How to complete this task: Note each line in the data below that holds "lampym", and copy it.

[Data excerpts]

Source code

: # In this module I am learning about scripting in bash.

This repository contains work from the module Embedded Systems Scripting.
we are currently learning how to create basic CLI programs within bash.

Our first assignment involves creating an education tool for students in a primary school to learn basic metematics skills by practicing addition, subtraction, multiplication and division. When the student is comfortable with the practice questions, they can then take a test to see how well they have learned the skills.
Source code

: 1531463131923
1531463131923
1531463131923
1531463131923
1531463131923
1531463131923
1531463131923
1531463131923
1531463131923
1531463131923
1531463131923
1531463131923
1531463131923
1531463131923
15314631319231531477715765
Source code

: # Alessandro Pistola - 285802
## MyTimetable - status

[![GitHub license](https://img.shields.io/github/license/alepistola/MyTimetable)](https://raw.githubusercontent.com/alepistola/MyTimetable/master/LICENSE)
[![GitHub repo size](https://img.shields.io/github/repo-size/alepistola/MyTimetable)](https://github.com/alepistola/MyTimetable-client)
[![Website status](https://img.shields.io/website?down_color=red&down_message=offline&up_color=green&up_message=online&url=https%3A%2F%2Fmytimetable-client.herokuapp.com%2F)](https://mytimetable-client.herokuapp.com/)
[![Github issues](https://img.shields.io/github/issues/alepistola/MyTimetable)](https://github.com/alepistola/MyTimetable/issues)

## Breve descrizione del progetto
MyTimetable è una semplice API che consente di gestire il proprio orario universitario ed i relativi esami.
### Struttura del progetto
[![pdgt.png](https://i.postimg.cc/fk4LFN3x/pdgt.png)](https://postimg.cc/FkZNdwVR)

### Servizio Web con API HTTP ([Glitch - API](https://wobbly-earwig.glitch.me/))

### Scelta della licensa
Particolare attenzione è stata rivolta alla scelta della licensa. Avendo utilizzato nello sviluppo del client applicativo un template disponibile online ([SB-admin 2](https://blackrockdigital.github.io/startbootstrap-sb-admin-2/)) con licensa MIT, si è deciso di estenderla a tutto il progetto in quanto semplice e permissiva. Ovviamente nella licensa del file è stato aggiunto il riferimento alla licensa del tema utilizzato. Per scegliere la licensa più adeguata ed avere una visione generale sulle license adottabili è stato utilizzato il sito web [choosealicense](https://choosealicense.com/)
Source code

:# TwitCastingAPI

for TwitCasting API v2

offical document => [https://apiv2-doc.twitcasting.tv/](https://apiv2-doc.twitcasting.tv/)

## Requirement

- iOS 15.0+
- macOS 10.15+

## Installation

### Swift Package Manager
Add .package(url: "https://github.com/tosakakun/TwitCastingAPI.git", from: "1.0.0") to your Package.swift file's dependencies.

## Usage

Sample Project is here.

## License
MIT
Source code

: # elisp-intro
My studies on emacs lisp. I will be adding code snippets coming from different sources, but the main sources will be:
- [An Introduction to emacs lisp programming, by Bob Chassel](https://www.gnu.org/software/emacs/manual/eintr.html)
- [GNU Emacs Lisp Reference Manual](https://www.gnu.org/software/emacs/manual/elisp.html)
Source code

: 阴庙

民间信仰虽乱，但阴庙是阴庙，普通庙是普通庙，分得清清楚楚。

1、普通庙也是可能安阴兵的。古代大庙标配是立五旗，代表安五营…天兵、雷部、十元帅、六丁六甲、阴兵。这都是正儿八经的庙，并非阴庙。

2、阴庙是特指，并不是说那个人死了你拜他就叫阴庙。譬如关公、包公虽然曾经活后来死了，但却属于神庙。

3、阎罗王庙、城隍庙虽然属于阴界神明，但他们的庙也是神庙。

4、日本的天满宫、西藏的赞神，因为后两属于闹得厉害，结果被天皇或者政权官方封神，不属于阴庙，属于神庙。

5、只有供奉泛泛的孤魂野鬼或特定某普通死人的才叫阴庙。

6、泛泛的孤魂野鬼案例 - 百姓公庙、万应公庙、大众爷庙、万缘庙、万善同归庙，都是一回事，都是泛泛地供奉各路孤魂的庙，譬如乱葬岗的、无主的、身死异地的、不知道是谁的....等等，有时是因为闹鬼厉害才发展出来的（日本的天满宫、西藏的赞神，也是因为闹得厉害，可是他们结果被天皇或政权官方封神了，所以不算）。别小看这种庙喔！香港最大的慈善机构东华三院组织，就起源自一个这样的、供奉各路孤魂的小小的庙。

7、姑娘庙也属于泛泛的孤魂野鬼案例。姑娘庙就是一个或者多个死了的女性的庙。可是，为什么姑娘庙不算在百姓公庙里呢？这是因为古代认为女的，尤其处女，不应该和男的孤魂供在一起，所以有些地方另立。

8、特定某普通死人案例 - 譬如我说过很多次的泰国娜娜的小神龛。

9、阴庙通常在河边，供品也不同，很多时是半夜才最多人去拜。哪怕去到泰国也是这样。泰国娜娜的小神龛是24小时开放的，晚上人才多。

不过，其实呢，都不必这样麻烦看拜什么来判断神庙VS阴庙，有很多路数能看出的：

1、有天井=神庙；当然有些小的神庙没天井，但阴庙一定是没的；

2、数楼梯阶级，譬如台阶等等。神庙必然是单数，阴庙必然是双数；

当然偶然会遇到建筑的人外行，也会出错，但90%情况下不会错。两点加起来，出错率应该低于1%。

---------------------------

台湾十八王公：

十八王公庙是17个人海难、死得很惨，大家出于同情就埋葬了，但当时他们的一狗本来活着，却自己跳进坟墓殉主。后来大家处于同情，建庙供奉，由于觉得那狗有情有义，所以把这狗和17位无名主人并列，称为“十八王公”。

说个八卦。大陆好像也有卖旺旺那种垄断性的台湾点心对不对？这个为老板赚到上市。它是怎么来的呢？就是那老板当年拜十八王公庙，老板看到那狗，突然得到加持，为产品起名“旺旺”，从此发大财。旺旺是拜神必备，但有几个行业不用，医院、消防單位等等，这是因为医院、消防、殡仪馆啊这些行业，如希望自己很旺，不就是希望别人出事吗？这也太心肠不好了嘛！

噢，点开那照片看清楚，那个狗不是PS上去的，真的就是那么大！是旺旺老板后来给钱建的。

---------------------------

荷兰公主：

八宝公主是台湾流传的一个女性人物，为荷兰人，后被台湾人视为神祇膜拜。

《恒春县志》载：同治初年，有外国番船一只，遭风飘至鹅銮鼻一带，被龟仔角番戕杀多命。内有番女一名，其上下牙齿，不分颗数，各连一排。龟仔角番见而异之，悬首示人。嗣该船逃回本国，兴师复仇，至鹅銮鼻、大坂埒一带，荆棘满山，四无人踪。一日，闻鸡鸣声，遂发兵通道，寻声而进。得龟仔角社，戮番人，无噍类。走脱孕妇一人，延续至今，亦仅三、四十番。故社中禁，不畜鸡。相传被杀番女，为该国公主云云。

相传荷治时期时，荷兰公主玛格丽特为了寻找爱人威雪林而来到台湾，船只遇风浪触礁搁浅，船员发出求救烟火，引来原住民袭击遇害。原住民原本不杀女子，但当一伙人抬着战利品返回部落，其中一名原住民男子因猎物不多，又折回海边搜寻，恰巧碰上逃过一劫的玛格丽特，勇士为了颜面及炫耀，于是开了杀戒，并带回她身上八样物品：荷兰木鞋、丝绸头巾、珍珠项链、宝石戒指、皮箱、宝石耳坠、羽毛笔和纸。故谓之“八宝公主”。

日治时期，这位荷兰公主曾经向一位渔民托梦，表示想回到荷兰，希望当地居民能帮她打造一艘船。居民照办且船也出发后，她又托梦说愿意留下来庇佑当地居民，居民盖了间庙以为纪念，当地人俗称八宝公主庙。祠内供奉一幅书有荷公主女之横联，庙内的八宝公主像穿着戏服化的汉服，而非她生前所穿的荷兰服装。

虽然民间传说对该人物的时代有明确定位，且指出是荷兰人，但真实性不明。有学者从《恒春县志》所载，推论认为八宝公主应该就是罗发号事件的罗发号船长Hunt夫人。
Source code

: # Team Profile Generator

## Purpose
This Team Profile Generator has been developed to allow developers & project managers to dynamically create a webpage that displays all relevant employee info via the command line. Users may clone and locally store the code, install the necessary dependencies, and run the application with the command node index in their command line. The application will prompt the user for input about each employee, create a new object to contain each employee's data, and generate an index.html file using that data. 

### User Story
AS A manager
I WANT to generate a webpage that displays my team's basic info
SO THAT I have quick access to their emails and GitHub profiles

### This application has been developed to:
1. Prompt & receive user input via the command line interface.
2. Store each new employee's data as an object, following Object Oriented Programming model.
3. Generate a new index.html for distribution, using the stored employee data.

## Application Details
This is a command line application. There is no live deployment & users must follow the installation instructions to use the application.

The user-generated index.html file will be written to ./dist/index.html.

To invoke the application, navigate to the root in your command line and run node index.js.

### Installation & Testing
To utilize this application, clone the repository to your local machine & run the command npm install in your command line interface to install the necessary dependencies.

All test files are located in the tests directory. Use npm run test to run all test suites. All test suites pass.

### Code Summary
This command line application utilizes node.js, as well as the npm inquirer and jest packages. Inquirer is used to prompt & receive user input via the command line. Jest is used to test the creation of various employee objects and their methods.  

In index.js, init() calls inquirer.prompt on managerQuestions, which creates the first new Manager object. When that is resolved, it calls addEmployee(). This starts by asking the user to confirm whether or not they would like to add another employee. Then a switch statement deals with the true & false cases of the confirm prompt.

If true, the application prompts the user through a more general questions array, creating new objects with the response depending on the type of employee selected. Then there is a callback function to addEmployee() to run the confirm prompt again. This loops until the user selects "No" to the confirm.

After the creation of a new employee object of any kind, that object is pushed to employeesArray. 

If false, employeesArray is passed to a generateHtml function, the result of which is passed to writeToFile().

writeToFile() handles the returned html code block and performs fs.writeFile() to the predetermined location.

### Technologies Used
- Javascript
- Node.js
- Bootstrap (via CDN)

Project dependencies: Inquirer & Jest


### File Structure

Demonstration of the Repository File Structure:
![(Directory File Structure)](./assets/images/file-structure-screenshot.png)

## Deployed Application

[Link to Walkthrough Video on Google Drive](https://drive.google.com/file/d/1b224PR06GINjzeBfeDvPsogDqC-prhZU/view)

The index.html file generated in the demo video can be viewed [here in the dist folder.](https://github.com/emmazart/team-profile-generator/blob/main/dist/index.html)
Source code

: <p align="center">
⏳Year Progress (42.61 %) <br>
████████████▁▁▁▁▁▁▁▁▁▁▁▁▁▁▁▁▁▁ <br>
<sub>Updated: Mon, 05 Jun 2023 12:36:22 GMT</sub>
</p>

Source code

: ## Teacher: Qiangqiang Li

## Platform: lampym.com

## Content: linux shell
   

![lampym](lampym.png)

Response to the task:
## Platform: lampym.com
![lampym](lampym.png)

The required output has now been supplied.